(ABOUT THIS TASK):
Show the lines of the material that contain the word "https".

(ENTRIES SUPPLIED):

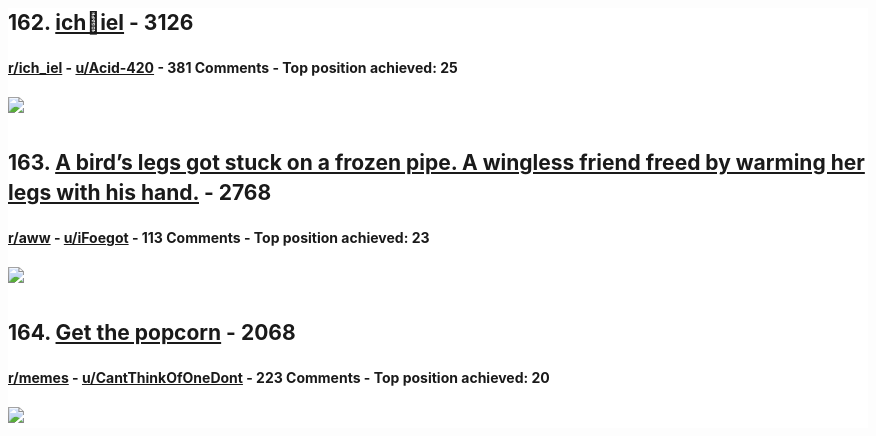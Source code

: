 ## 162. [ich🤔iel](http://reddit.com/r/ich_iel/comments/10aoip5/ichiel/) - 3126
#### [r/ich_iel](http://reddit.com/r/ich_iel) - [u/Acid-420](http://reddit.com/u/Acid-420) - 381 Comments - Top position achieved: 25

<a href="https://i.redd.it/jv5geivx1tba1.jpg"><img src="https://b.thumbs.redditmedia.com/vssOPwKJze3kJMtZgnyOLoHDLy_txYndQTa4yh7ek0c.jpg"></img></a>

## 163. [A bird’s legs got stuck on a frozen pipe. A wingless friend freed by warming her legs with his hand.](http://reddit.com/r/aww/comments/10aqwi3/a_birds_legs_got_stuck_on_a_frozen_pipe_a/) - 2768
#### [r/aww](http://reddit.com/r/aww) - [u/iFoegot](http://reddit.com/u/iFoegot) - 113 Comments - Top position achieved: 23

<a href="https://v.redd.it/xe8nshd2ttba1"><img src="https://b.thumbs.redditmedia.com/_mTlPRc4nGvbO9KkwIx36ffklmgdgmdQtMQKXoowBYU.jpg"></img></a>

## 164. [Get the popcorn](http://reddit.com/r/memes/comments/10arzav/get_the_popcorn/) - 2068
#### [r/memes](http://reddit.com/r/memes) - [u/CantThinkOfOneDont](http://reddit.com/u/CantThinkOfOneDont) - 223 Comments - Top position achieved: 20

<a href="https://i.redd.it/kec70a2x4uba1.jpg"><img src="https://a.thumbs.redditmedia.com/8rFanff4k0M0bKdHQ0dc6e4eCHAbgi2Yvbc0kvRumM0.jpg"></img></a>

(SOLUTION FOR THIS EXERCISE):
<a href="https://i.redd.it/jv5geivx1tba1.jpg"><img src="https://b.thumbs.redditmedia.com/vssOPwKJze3kJMtZgnyOLoHDLy_txYndQTa4yh7ek0c.jpg"></img></a>
<a href="https://v.redd.it/xe8nshd2ttba1"><img src="https://b.thumbs.redditmedia.com/_mTlPRc4nGvbO9KkwIx36ffklmgdgmdQtMQKXoowBYU.jpg"></img></a>
<a href="https://i.redd.it/kec70a2x4uba1.jpg"><img src="https://a.thumbs.redditmedia.com/8rFanff4k0M0bKdHQ0dc6e4eCHAbgi2Yvbc0kvRumM0.jpg"></img></a>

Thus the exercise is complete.